Secondo i dati Openpolis nell’ambito di “Non sono emergenza”, sono in crescita i giovani tra i 14 e i 17 anni che hanno prestato attività gratuite in associazioni di volontariato. «C’è stato un movimento interessante con i Friday for Future e al Gay Pride c’era un mare di ragazzini, forse sull’identità di genere c’è meno stigma di dieci anni fa. Ci sono passi avanti che la società sta facendo, anche sotto la spinta delle nuove generazioni. Credo, però, anche che il mondo adulto sia sempre un po’ alla rincorsa, interpellato da segnali che ci sono, ma a cui non è pronto a dare risposte». Per Riccardo Venturi il volontariato, presso i ragazzi, ha un problema di percezione e di capacità di comunicazione: «i valori dell’associazionismo e del volontariato sono valori importanti, positivi, di solidarietà, cura dell’altro e di sé stessi. Sono le proposte a non essere sempre accattivanti. Di recente ho collaborato con Scomodo – realtà romana con molte attività gratuite per i ragazzi tra laboratori, concerti, spazi per lo studio, cineforum – con cui abbiamo organizzato incontri per un progetto di fotografia, video, cinema. C’erano tanti giovani, tutti entusiasti. E mi ha stupito come la maggior parte non conoscesse Scomodo. Sui territori ci sono tante realtà così, il problema è portarci dentro i ragazzi con un’offerta a loro dimensione. Se ce ne fossero di più, sparse nei territori e fossero ben comunicate, questo farebbe la differenza».

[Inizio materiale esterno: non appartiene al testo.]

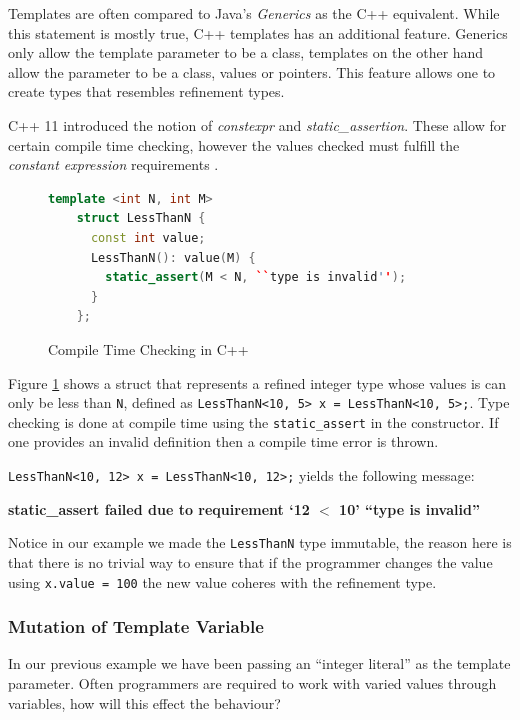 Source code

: \documentclass[a4paper,12pt]{report}
\begin{document}
\par
Templates are often compared to Java's \textit{Generics} \cite{javaGenerics} 
as the C++ equivalent. While this statement is mostly true, C++ templates 
has an additional feature. Generics only allow the template parameter to be a 
class, templates on the other hand allow the parameter to be a class, values 
or pointers. This feature allows one to create types that resembles refinement types. 

\par
C++ 11 introduced the notion of 
\textit{constexpr} and \textit{static\_assertion}. These allow for certain 
compile time checking, however the values checked must fulfill 
the \textit{constant expression} requirements \cite{cppConstExpr}. 

\begin{figure}[H]
  \begin{lstlisting}[language=c++]     
    template <int N, int M>
    struct LessThanN {
      const int value;
      LessThanN(): value(M) {
        static_assert(M < N, ``type is invalid'');
      }
    };
  \end{lstlisting}
  \caption{Compile Time Checking in C++}
  \label{code:compileLTN}
\end{figure}

\par
Figure \ref{code:compileLTN} shows a struct that represents a refined integer 
type whose values is can only be less than \verb|N|, defined as 
\verb|LessThanN<10, 5> x = LessThanN<10, 5>;|. Type checking is done at compile 
time using the \verb|static_assert| in the constructor. If one provides an 
invalid definition then a compile time error is thrown. 

\par
\verb|LessThanN<10, 12> x = LessThanN<10, 12>;| yields the following message: 
\par
\textbf{static\_assert failed due to requirement `12 $<$ 10' ``type is invalid''}

\par
Notice in our example we made the \verb|LessThanN| type immutable, the reason 
here is that there is no trivial way to ensure that if the programmer changes the 
value using \verb|x.value = 100| the new value coheres with the refinement 
type.

\subsubsection{Mutation of Template Variable}
In our previous example we have been passing an ``integer literal'' as the template 
parameter. Often programmers are required to 
work with varied values through variables, how will this effect the behaviour? 
\end{document}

Non sono emergenza, in questo senso, spiega Venturi, vuole essere proattiva: «Abbiamo il sostegno di centinaia di associazioni, ma chi vuole può associarsi: scuole, istituti, altre organizzazioni di giovani. L’idea è quella di avere a disposizione dei materiali e organizzare momenti di approfondimento. Mi piace la foto che racconta una storia di bulimia o di ansia? Magari un gruppo di ragazzi di un liceo ne dibattono, scelgono le foto e organizzano una mostra a scuola, creando un loro dibattito. Creare opportunità affinché i ragazzi possano parlare, aprirsi, confrontarsi, riscoprirsi parte di una comunità, che è ciò che manca tanto. Per me questo è attivismo, è la forma di volontariato che potrebbe essere utile per i ragazzi di questa fascia d’età».